(Data entries)
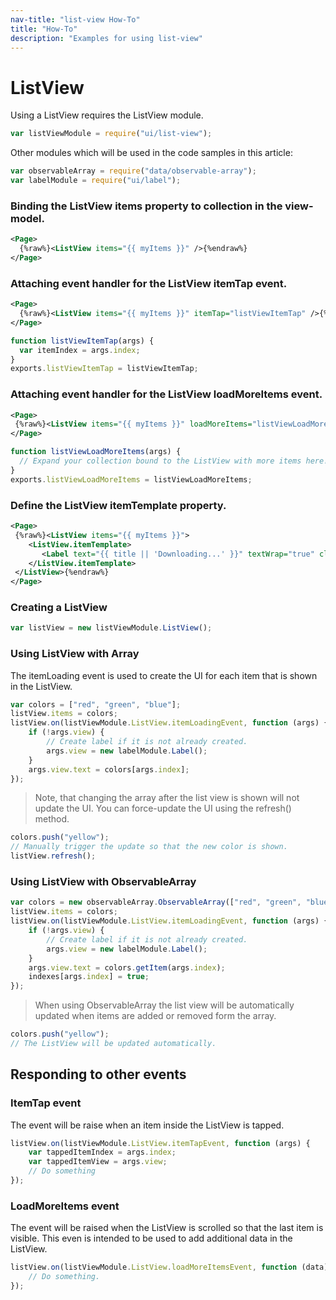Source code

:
 ```yaml
---
nav-title: "list-view How-To"
title: "How-To"
description: "Examples for using list-view"
---
```

# ListView
Using a ListView requires the ListView module.
``` JavaScript
var listViewModule = require("ui/list-view");
```
Other modules which will be used in the code samples in this article:
``` JavaScript
var observableArray = require("data/observable-array");
var labelModule = require("ui/label");
```
### Binding the ListView items property to collection in the view-model.
``` XML
<Page>
  {%raw%}<ListView items="{{ myItems }}" />{%endraw%}
</Page>
```
### Attaching event handler for the ListView itemTap event.
``` XML
<Page>
  {%raw%}<ListView items="{{ myItems }}" itemTap="listViewItemTap" />{%endraw%}
</Page>
```
``` JavaScript
function listViewItemTap(args) {
  var itemIndex = args.index;
}
exports.listViewItemTap = listViewItemTap;
```
### Attaching event handler for the ListView loadMoreItems event.
``` XML
<Page>
 {%raw%}<ListView items="{{ myItems }}" loadMoreItems="listViewLoadMoreItems" />{%endraw%}
</Page>
```
``` JavaScript
function listViewLoadMoreItems(args) {
  // Expand your collection bound to the ListView with more items here!
}
exports.listViewLoadMoreItems = listViewLoadMoreItems;
```
### Define the ListView itemTemplate property.
``` XML
<Page>
 {%raw%}<ListView items="{{ myItems }}">
    <ListView.itemTemplate>
       <Label text="{{ title || 'Downloading...' }}" textWrap="true" class="title" />
    </ListView.itemTemplate>
 </ListView>{%endraw%}
</Page>
```
### Creating a ListView
``` JavaScript
var listView = new listViewModule.ListView();
```
### Using ListView with Array
The itemLoading event is used to create the UI for each item that is shown in the ListView.
``` JavaScript
var colors = ["red", "green", "blue"];
listView.items = colors;
listView.on(listViewModule.ListView.itemLoadingEvent, function (args) {
    if (!args.view) {
        // Create label if it is not already created.
        args.view = new labelModule.Label();
    }
    args.view.text = colors[args.index];
});
```

> Note, that changing the array after the list view is shown will not update the UI.
You can force-update the UI using the refresh() method.
``` JavaScript
colors.push("yellow");
// Manually trigger the update so that the new color is shown.
listView.refresh();
```

### Using ListView with ObservableArray
``` JavaScript
var colors = new observableArray.ObservableArray(["red", "green", "blue"]);
listView.items = colors;
listView.on(listViewModule.ListView.itemLoadingEvent, function (args) {
    if (!args.view) {
        // Create label if it is not already created.
        args.view = new labelModule.Label();
    }
    args.view.text = colors.getItem(args.index);
    indexes[args.index] = true;
});
```

> When using ObservableArray the list view will be automatically updated when items are added or removed form the array.
``` JavaScript
colors.push("yellow");
// The ListView will be updated automatically.
```

## Responding to other events
### ItemTap event
The event will be raise when an item inside the ListView is tapped.
``` JavaScript
listView.on(listViewModule.ListView.itemTapEvent, function (args) {
    var tappedItemIndex = args.index;
    var tappedItemView = args.view;
    // Do something
});
```
### LoadMoreItems event
The event will be raised when the ListView is scrolled so that the last item is visible.
This even is intended to be used to add additional data in the ListView.
``` JavaScript
listView.on(listViewModule.ListView.loadMoreItemsEvent, function (data) {
    // Do something.
});
```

• What you need to do
Retype the records exactly, but skip the pictures.

• Solution to this problem
Source code

:
 ```yaml
---
nav-title: "list-view How-To"
title: "How-To"
description: "Examples for using list-view"
---
```

# ListView
Using a ListView requires the ListView module.
``` JavaScript
var listViewModule = require("ui/list-view");
```
Other modules which will be used in the code samples in this article:
``` JavaScript
var observableArray = require("data/observable-array");
var labelModule = require("ui/label");
```
### Binding the ListView items property to collection in the view-model.
``` XML
<Page>
  {%raw%}<ListView items="{{ myItems }}" />{%endraw%}
</Page>
```
### Attaching event handler for the ListView itemTap event.
``` XML
<Page>
  {%raw%}<ListView items="{{ myItems }}" itemTap="listViewItemTap" />{%endraw%}
</Page>
```
``` JavaScript
function listViewItemTap(args) {
  var itemIndex = args.index;
}
exports.listViewItemTap = listViewItemTap;
```
### Attaching event handler for the ListView loadMoreItems event.
``` XML
<Page>
 {%raw%}<ListView items="{{ myItems }}" loadMoreItems="listViewLoadMoreItems" />{%endraw%}
</Page>
```
``` JavaScript
function listViewLoadMoreItems(args) {
  // Expand your collection bound to the ListView with more items here!
}
exports.listViewLoadMoreItems = listViewLoadMoreItems;
```
### Define the ListView itemTemplate property.
``` XML
<Page>
 {%raw%}<ListView items="{{ myItems }}">
    <ListView.itemTemplate>
       <Label text="{{ title || 'Downloading...' }}" textWrap="true" class="title" />
    </ListView.itemTemplate>
 </ListView>{%endraw%}
</Page>
```
### Creating a ListView
``` JavaScript
var listView = new listViewModule.ListView();
```
### Using ListView with Array
The itemLoading event is used to create the UI for each item that is shown in the ListView.
``` JavaScript
var colors = ["red", "green", "blue"];
listView.items = colors;
listView.on(listViewModule.ListView.itemLoadingEvent, function (args) {
    if (!args.view) {
        // Create label if it is not already created.
        args.view = new labelModule.Label();
    }
    args.view.text = colors[args.index];
});
```

> Note, that changing the array after the list view is shown will not update the UI.
You can force-update the UI using the refresh() method.
``` JavaScript
colors.push("yellow");
// Manually trigger the update so that the new color is shown.
listView.refresh();
```

### Using ListView with ObservableArray
``` JavaScript
var colors = new observableArray.ObservableArray(["red", "green", "blue"]);
listView.items = colors;
listView.on(listViewModule.ListView.itemLoadingEvent, function (args) {
    if (!args.view) {
        // Create label if it is not already created.
        args.view = new labelModule.Label();
    }
    args.view.text = colors.getItem(args.index);
    indexes[args.index] = true;
});
```

> When using ObservableArray the list view will be automatically updated when items are added or removed form the array.
``` JavaScript
colors.push("yellow");
// The ListView will be updated automatically.
```

## Responding to other events
### ItemTap event
The event will be raise when an item inside the ListView is tapped.
``` JavaScript
listView.on(listViewModule.ListView.itemTapEvent, function (args) {
    var tappedItemIndex = args.index;
    var tappedItemView = args.view;
    // Do something
});
```
### LoadMoreItems event
The event will be raised when the ListView is scrolled so that the last item is visible.
This even is intended to be used to add additional data in the ListView.
``` JavaScript
listView.on(listViewModule.ListView.loadMoreItemsEvent, function (data) {
    // Do something.
});
```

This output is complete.